Over the past five years, CAR T-cell therapy has given some cancer patients hope for remission. This form of immunotherapy adds a gene — called a chimeric antigen receptor, or CAR — to a patient’s T cells, which helps these immune cells find and attack cancers.
To continue improving this therapy, researchers need specific, sensitive, and precise reagents that can detect CARs in blood samples. That helps them understand how well the therapy is working in a patient, and also helps them develop new CARs for improved therapies.
Researchers at University of Chicago’s Pritzker School of Molecular Engineering and the David and Etta Jonas Center for Cellular Therapy at UChicago Medicine have developed a new reagent that works even better at detecting multiple kinds of CARs. The result could lead to better diagnostics and ultimately improved therapies for patients.

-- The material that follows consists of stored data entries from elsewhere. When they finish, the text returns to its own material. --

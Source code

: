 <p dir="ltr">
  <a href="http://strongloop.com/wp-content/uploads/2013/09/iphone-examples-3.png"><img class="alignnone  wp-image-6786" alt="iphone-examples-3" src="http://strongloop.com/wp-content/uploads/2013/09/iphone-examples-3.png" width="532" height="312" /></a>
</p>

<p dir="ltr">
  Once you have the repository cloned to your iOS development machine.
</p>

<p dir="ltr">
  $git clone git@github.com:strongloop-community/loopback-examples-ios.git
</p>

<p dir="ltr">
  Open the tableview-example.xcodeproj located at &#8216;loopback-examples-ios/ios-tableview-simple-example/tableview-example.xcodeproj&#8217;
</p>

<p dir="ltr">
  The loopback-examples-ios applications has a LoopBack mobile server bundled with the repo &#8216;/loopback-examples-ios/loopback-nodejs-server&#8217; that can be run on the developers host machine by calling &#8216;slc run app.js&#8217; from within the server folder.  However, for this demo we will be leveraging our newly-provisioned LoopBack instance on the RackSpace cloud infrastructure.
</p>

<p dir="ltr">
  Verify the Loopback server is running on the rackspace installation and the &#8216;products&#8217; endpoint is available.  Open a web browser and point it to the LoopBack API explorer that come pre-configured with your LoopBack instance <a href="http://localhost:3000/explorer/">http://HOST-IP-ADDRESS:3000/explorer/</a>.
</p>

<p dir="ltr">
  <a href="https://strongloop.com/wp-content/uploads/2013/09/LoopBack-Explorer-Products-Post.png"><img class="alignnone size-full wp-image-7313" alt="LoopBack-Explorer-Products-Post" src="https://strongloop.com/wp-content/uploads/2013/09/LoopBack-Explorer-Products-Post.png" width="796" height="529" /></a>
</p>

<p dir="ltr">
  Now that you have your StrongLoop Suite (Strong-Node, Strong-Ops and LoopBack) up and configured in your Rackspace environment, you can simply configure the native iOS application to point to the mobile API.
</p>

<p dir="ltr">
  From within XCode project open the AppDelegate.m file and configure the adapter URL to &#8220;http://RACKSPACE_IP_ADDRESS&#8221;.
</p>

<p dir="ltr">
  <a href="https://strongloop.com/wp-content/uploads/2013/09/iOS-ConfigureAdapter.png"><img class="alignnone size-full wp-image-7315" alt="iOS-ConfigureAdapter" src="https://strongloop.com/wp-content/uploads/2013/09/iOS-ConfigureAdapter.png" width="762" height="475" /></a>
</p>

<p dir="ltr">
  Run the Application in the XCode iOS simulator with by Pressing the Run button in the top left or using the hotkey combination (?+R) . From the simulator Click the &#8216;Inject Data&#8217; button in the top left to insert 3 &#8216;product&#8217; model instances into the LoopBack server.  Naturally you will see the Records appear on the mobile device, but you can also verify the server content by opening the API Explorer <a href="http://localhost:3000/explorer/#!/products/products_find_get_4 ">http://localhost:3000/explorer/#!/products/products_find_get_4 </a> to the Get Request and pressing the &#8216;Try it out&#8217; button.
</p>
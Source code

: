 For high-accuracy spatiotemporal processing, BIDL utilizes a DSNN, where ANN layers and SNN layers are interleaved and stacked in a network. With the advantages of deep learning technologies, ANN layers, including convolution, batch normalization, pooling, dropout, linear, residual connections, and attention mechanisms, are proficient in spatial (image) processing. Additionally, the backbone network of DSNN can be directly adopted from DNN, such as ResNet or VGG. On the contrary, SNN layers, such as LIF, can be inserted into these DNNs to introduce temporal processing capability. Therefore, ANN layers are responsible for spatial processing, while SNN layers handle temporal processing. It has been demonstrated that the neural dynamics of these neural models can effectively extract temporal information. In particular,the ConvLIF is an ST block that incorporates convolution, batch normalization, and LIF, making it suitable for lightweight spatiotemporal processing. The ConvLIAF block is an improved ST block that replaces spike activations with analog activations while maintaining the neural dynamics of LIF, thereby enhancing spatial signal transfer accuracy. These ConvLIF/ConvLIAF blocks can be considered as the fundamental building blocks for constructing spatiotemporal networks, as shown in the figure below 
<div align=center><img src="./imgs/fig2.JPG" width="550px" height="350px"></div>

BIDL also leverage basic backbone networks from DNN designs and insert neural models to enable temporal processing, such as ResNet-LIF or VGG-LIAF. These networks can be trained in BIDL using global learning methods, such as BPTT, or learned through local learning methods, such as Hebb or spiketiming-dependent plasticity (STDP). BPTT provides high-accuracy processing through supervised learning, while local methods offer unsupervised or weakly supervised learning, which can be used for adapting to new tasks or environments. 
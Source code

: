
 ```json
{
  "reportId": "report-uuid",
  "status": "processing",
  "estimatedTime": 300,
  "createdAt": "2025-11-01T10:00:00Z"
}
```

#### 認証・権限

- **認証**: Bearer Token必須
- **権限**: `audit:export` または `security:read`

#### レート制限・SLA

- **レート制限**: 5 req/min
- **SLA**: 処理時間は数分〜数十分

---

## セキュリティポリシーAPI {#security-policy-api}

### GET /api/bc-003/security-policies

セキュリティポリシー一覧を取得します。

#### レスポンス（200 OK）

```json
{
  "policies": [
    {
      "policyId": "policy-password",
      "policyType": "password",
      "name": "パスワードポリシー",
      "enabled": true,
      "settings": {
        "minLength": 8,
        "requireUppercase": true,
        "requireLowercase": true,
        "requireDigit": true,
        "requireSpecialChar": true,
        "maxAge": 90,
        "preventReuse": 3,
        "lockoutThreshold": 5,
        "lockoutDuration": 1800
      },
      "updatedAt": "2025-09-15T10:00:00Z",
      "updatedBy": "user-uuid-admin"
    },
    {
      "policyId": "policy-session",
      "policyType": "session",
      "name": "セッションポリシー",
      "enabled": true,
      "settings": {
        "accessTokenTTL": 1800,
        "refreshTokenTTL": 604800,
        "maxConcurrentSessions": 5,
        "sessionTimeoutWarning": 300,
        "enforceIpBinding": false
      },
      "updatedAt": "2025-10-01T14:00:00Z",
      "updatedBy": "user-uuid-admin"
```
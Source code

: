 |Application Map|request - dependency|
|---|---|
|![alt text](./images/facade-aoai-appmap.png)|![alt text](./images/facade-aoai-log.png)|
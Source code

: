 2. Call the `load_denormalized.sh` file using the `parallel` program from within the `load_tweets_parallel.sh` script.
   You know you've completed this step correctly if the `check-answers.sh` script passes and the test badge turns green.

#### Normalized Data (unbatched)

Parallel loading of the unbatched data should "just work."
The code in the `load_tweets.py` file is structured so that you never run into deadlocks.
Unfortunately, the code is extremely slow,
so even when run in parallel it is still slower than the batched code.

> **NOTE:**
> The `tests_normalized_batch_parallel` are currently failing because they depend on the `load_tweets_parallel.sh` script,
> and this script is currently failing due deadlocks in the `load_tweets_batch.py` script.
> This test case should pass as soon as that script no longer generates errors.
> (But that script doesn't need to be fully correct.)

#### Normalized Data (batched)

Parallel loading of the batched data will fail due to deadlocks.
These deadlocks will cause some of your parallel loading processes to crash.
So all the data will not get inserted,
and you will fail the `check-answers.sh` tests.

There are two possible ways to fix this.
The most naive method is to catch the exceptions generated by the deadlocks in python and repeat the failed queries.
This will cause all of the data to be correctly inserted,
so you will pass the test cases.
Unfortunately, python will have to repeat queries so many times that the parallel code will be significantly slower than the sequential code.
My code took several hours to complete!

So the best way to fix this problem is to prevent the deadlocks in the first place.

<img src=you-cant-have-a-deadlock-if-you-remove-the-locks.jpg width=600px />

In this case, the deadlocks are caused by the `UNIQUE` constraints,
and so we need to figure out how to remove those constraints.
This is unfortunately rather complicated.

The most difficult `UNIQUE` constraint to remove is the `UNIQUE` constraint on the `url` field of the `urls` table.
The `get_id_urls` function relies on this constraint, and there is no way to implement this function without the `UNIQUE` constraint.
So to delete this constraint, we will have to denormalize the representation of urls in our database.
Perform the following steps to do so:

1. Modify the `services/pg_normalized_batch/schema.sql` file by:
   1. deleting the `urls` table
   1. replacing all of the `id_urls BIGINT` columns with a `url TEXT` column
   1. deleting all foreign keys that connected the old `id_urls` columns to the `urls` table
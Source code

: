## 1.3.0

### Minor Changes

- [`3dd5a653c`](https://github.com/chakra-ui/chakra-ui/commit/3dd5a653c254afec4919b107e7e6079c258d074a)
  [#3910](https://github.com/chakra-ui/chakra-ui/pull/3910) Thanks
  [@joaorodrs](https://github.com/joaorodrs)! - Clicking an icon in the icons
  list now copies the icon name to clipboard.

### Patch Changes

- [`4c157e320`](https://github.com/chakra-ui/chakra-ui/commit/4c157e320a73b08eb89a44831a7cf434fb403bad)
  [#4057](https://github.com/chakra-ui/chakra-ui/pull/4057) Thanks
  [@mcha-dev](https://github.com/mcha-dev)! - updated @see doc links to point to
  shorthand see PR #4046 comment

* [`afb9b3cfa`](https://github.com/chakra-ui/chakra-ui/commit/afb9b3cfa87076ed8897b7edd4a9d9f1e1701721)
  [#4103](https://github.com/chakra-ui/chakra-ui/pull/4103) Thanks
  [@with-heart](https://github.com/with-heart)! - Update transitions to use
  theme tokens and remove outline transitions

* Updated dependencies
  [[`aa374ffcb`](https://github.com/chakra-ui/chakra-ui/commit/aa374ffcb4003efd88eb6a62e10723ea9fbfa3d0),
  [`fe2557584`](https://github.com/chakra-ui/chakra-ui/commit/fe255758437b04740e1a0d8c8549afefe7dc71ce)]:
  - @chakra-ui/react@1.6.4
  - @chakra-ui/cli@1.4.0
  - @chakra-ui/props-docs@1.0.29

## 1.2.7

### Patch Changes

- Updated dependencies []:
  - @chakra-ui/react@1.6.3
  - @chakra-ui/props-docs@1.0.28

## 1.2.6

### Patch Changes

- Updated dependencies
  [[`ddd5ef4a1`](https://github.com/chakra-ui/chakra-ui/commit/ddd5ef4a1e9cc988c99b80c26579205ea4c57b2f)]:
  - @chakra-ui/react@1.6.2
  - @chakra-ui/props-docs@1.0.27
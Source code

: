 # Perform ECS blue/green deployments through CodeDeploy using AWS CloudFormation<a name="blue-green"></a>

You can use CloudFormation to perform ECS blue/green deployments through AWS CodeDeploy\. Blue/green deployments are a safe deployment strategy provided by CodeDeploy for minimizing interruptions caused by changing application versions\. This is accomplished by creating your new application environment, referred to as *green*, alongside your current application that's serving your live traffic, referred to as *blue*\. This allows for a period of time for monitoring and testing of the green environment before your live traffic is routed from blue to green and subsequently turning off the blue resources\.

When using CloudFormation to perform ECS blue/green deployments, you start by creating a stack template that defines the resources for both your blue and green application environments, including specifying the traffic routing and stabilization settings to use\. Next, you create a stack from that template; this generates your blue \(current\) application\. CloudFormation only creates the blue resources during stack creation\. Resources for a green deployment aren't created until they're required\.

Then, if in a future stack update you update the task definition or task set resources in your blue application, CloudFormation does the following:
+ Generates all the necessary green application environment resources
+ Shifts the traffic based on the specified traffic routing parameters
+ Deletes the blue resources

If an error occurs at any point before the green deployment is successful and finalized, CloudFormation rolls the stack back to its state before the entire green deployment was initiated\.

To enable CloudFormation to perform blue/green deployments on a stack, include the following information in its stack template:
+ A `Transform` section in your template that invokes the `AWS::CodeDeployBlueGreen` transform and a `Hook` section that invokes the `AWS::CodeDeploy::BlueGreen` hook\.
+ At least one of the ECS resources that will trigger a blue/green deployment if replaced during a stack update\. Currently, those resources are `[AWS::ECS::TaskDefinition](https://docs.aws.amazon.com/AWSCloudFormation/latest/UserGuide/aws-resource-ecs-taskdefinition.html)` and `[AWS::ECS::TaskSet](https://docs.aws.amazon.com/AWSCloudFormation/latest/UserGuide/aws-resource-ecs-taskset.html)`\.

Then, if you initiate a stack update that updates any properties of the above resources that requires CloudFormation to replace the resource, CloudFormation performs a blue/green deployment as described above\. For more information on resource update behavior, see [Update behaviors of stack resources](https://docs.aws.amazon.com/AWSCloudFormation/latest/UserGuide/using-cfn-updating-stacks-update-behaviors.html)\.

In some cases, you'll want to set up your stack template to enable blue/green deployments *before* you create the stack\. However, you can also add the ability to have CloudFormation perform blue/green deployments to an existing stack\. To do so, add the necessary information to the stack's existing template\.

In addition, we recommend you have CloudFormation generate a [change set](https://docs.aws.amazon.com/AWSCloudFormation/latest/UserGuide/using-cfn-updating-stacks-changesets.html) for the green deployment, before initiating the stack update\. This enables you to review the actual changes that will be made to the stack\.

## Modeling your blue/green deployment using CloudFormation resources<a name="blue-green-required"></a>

The research, led by graduate student Yifei Hu in the lab of Prof. Jun Huang, was published in the journal Matter. The study resulted from a collaboration between the labs of Huang and Justin Kline, associate professor of medicine.
“Antigen-multimers can serve as a universal reagent to detect existing and new CARs, and will catalyze the development, manufacture, diagnosis, and treatment of CAR T-cell immunotherapy,” Huang said.
A new approach to detecting CARs
When patients undergo CAR T-cell therapy, physicians take a blood sample, re-engineer the T cells within the sample to include a CAR specific to their cancer, then return the blood to the patient’s body. Those T cells then use the CAR to find and attack cancer. (The University of Chicago Medicine was the first site in Illinois to offer this therapy in 2017).
While the therapy has led to long remission rates for some patients with certain types of lymphomas and leukemias, other patients do not respond to the therapy. In order to better understand that discrepancy, researchers are looking at how CAR T cells proliferate once inside the body.
But measuring CAR T cells can be difficult. Some of these cells have a naturally lower CAR expression, while others decrease their CAR expression over time. Current reagents (often made with anti-idiotype antibodies that are designed specifically for each kind of CAR) can be expensive and unstable.